On Fri, Nov 21, 2014 at 3:29 PM, Christoffer Dall
[off-list ref] wrote:
quoted
On Thu, Nov 20, 2014 at 08:17:32PM +0530, Anup Patel wrote:
quoted
On Wed, Nov 19, 2014 at 8:59 PM, Christoffer Dall
[off-list ref] wrote:
quoted
On Tue, Nov 11, 2014 at 02:48:25PM +0530, Anup Patel wrote:
quoted
Hi All,

I have second thoughts about rebasing KVM PMU patches
to Marc's irq-forwarding patches.

The PMU IRQs (when virtualized by KVM) are not exactly
forwarded IRQs because they are shared between Host
and Guest.

Scenario1
-------------

We might have perf running on Host and no KVM guest
running. In this scenario, we wont get interrupts on Host
because the kvm_pmu_hyp_init() (similar to the function
kvm_timer_hyp_init() of Marc's IRQ-forwarding
implementation) has put all host PMU IRQs in forwarding
mode.

The only way solve this problem is to not set forwarding
mode for PMU IRQs in kvm_pmu_hyp_init() and instead
have special routines to turn on and turn off the forwarding
mode of PMU IRQs. These routines will be called from
kvm_arch_vcpu_ioctl_run() for toggling the PMU IRQ
forwarding state.

Scenario2
-------------

We might have perf running on Host and Guest simultaneously
which means it is quite likely that PMU HW trigger IRQ meant
for Host between "ret = kvm_call_hyp(__kvm_vcpu_run, vcpu);"
and "kvm_pmu_sync_hwstate(vcpu);" (similar to timer sync routine
of Marc's patchset which is called before local_irq_enable()).

In this scenario, the updated kvm_pmu_sync_hwstate(vcpu)
will accidentally forward IRQ meant for Host to Guest unless
we put additional checks to inspect VCPU PMU state.
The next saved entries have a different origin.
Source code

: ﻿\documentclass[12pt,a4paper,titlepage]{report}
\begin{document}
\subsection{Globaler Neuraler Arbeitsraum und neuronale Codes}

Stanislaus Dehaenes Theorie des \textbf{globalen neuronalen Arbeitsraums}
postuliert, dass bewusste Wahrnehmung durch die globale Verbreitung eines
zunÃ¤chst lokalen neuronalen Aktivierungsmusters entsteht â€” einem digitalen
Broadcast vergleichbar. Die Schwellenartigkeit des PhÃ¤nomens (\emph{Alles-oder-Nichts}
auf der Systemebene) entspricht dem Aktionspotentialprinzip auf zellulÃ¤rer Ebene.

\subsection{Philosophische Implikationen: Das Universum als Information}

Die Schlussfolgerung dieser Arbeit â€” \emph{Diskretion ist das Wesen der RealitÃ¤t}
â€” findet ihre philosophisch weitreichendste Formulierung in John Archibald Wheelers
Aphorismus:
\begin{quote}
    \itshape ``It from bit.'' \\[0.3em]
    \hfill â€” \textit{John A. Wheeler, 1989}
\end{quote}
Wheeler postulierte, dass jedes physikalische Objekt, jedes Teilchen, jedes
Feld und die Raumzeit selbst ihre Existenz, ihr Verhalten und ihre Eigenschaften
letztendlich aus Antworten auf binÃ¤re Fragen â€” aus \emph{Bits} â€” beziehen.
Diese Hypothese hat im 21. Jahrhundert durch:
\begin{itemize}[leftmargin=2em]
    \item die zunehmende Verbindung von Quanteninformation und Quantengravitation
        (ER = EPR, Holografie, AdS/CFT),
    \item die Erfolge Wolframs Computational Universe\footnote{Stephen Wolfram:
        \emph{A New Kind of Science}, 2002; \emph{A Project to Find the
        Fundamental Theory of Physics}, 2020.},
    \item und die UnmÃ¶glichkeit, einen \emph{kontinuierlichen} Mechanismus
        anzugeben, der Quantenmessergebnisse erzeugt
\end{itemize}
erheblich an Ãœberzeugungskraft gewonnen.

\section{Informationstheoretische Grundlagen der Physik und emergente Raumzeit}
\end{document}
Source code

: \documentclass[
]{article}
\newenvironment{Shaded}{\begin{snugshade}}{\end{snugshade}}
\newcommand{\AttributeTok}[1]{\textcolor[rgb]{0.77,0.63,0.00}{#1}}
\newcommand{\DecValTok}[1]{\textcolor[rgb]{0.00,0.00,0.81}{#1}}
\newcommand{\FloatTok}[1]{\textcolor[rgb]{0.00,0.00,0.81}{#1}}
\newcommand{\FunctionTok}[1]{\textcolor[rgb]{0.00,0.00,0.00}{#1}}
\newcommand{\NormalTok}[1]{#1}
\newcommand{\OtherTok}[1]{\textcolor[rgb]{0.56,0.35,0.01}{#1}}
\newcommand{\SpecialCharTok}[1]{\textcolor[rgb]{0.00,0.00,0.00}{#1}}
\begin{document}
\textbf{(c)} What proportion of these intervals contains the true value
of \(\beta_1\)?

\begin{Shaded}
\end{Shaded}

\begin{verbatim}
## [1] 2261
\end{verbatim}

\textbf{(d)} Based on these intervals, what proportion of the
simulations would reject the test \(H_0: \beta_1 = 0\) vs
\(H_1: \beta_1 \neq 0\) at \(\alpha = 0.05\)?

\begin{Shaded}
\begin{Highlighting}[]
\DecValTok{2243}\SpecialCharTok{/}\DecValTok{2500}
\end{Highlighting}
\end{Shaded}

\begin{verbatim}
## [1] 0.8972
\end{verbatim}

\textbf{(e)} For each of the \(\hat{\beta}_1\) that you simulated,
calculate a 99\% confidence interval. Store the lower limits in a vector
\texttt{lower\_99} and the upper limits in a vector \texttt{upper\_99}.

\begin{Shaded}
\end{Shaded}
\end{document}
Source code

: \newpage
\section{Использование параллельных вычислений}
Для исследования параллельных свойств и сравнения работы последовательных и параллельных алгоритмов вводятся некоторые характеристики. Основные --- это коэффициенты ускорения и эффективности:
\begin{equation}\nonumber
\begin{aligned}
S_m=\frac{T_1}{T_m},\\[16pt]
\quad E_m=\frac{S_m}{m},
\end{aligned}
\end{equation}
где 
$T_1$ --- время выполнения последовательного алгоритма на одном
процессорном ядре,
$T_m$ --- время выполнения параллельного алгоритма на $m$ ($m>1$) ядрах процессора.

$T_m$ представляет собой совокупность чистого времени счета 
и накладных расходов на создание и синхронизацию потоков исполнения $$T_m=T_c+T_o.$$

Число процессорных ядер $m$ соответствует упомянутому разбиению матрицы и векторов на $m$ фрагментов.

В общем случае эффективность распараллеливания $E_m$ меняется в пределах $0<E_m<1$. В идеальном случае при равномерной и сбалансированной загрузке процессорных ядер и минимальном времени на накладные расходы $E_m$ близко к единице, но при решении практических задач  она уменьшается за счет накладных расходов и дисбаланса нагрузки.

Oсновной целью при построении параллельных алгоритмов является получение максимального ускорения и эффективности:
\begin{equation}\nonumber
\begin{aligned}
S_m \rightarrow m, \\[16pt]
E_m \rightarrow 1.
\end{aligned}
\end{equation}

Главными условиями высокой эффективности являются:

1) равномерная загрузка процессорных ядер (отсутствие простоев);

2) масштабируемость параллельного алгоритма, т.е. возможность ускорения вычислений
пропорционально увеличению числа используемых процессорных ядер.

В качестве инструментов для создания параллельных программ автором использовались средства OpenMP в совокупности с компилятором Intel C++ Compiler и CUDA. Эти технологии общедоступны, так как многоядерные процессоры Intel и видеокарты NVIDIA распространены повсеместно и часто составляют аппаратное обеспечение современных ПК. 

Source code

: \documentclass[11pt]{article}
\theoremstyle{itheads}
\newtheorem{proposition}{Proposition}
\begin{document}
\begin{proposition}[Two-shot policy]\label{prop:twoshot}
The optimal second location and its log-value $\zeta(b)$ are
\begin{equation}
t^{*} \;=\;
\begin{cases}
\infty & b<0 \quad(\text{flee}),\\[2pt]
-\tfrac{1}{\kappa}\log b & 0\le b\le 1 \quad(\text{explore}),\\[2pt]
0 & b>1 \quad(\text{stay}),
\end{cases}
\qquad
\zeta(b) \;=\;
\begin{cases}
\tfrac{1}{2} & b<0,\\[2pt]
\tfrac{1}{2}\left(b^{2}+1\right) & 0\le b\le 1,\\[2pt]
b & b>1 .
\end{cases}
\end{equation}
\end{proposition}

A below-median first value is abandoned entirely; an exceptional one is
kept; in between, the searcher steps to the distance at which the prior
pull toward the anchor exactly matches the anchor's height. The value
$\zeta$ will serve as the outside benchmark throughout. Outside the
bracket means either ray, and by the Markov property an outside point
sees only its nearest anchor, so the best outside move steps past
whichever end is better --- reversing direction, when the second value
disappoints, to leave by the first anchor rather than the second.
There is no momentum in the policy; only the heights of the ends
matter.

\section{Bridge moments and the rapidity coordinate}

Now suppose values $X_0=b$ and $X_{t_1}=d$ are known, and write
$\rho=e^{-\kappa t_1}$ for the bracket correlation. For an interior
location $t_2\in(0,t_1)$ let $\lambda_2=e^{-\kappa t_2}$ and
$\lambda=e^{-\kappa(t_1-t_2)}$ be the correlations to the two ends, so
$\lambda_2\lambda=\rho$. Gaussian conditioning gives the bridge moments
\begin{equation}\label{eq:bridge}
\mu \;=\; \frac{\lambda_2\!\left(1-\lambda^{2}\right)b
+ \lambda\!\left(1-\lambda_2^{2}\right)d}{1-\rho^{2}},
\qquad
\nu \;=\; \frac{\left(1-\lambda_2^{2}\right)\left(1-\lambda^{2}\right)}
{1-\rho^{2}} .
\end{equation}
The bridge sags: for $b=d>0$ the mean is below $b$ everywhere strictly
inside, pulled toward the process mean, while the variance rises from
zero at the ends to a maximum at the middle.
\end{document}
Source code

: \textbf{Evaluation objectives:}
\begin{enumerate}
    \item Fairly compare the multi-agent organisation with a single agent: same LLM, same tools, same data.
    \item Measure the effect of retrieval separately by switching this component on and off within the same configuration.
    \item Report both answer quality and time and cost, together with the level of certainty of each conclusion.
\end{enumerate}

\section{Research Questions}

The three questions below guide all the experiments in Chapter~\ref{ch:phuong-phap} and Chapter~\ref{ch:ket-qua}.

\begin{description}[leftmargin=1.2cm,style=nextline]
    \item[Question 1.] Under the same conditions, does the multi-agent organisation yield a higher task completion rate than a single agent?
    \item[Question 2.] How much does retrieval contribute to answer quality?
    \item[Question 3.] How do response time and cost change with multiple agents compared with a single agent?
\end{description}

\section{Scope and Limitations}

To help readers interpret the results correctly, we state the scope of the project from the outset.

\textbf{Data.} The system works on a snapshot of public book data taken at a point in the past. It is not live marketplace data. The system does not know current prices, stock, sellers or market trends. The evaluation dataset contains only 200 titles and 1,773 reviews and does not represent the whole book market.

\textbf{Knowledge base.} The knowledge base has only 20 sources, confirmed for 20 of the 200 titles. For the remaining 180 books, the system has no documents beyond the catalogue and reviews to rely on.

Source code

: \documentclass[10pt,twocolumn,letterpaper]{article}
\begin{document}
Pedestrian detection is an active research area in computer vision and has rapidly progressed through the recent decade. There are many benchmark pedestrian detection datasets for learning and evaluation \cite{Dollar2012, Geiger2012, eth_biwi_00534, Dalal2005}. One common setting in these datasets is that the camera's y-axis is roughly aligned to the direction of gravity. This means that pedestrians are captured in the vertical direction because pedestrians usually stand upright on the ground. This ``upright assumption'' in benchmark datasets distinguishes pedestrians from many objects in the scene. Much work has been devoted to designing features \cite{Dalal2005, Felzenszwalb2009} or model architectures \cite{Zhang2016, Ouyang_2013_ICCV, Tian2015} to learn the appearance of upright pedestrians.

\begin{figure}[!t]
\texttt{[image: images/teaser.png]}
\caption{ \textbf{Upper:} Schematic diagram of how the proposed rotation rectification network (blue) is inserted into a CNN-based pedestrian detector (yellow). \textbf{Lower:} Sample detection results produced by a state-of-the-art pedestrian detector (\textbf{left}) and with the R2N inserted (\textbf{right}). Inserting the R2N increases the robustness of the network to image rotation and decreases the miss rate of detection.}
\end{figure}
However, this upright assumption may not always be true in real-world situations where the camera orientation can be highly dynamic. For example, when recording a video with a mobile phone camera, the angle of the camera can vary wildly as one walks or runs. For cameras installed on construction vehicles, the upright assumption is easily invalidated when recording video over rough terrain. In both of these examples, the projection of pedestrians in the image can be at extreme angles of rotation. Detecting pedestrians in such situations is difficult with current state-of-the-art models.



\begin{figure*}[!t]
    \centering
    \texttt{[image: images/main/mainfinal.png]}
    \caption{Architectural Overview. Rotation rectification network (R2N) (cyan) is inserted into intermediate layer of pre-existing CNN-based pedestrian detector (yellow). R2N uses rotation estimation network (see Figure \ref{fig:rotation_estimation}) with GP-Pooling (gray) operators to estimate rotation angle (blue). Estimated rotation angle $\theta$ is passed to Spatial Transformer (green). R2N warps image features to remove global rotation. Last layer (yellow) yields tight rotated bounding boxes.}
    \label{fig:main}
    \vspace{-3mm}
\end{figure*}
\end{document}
Am I missing any detail about IRQ forwarding for above
scenarios?
Hi Anup,
Hi Christoffer,
quoted
I briefly discussed this with Marc.  What I don't understand is how it
would be possible to get an interrupt for the host while running the
guest?

The rationale behind my question is that whenever you're running the
guest, the PMU should be programmed exclusively with guest state, and
since the PMU is per core, any interrupts should be for the guest, where
it would always be pending.
Yes, thats right PMU is programmed exclusively for guest when
guest is running and for host when host is running.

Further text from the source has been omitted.